I recently had this conversation with Reg, who I will absolutely admit is a wonderful husband and father, about Flannery, who is a lovely child made from equal parts sugar and spite, that really kind of sums up where I am on the whole parenting spectrum right now. Spoiler Alert!! Parenting changes as kids change and as you change. Huh. Yup, it's a dynamic process that sometimes makes you long for those halcyon days of absolute surety. I know for a fact there were things that I felt solid to my very bones about when we had Emerson and he was new and we were new. Those carved in stone ideas are some of the first things thrown out the window in a postpartum fit of sleep deprived, hormonal rage. Then the second kid comes along and parenting, for at least a short time, is cobbled together bits of survivalist nonsense. And I won't go on about having a third child (which I believe to be the gateway child) or more. You are asking for it when you move from man to man and into zone defense. But eventually parenting hits an even stride with the occasional speed bump. Of course, every once in a while, I realize that between the cobbling together and the even stride, maybe some lesson wasn't learned or this little phase needs some direction back to the norm or I just can't take it anymore.

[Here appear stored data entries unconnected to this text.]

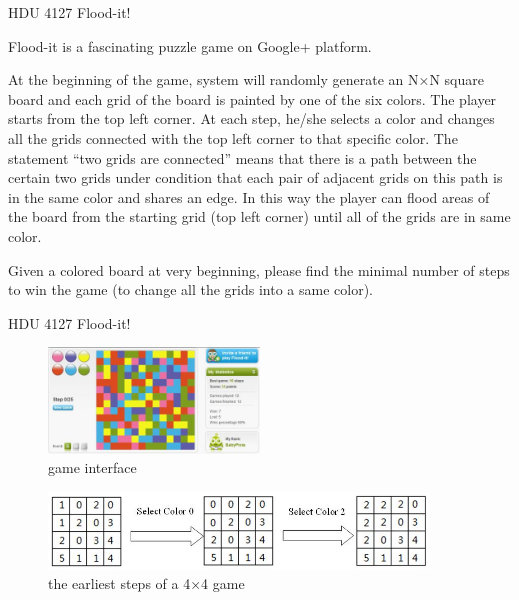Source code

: \documentclass{beamer}
\begin{document}
\begin{frame}{HDU 4127 Flood-it!}

    Flood-it is a fascinating puzzle game on Google+ platform.
    
    At the beginning of the game, system will randomly generate an N×N square board and each grid of the board is painted by one of the six colors. The player starts from the top left corner. At each step, he/she selects a color and changes all the grids connected with the top left corner to that specific color. The statement “two grids are connected” means that there is a path between the certain two grids under condition that each pair of adjacent grids on this path is in the same color and shares an edge. In this way the player can flood areas of the board from the starting grid (top left corner) until all of the grids are in same color. 
    
    Given a colored board at very beginning, please find the minimal number of steps to win the game (to change all the grids into a same color). 
    
\end{frame}

\begin{frame}{HDU 4127 Flood-it!}

    \begin{figure}
        \centering
        \includegraphics[width=0.5\textwidth]{hdu4127-1.jpg}
        \caption{game interface}
    \end{figure}
    
    \begin{figure}
        \centering
        \includegraphics[width=0.9\textwidth]{hdu4127-2.jpg}
        \caption{the earliest steps of a 4×4 game}
    \end{figure}
    
\end{frame}
\end{document}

The morning started as usual and I'm pretty sure it was Flannery's insistence on weather inappropriate footwear that sent me over the edge. It doesn't matter. Sometimes you have to dig in to win an argument on principle and possibly out of sheer antagonism. But mostly out of principle. So I told Flannery how she needed to change her shoes because sandals (even with socks on) are not going to keep her warm and dry in the winter rain that makes up anywhere from 4-6 months of Portland's year. Please notice that I told her what to change and WHY. Because she did not like my stance, she started on her melodramatic, Oh Woe is Me tirade of I don't have ANYTHING to wear and I don't like ANYTHING in my closet. There were tears and slamming doors and very passive aggressive yet strangely loud sighs from her room downstairs. And something in me snapped (which is also a very melodramatic way to put it since much of this scene happens on a pretty regular basis) and I got a glimpse of our teenage future. I turned to my dear husband and told him:
Listen to me closely. You are either with me or against me. It's time to choose sides and you had better choose wisely. The teenage years are coming. I think it will get worse before it gets better and you are going to want me in your corner. Think about how hard she'll fight for some teeny tiny mini skirt or if bare midriffs make a very unfortunate return. If she wins this one, she'll think we're weak on wardrobe battles. We need to nip this in the bud now. So, focus. I want you to go downstairs to talk to Flannery. And you had better back me up because if she comes upstairs with sandals and you claim it's a compromise, it is every man for himself. Look at me. I'm not kidding.
Maybe it wasn't my finest hour but it was a very honest communication between a husband and wife and that is something that I do feel makes for good parenting. Well, that and some good old fashioned spite.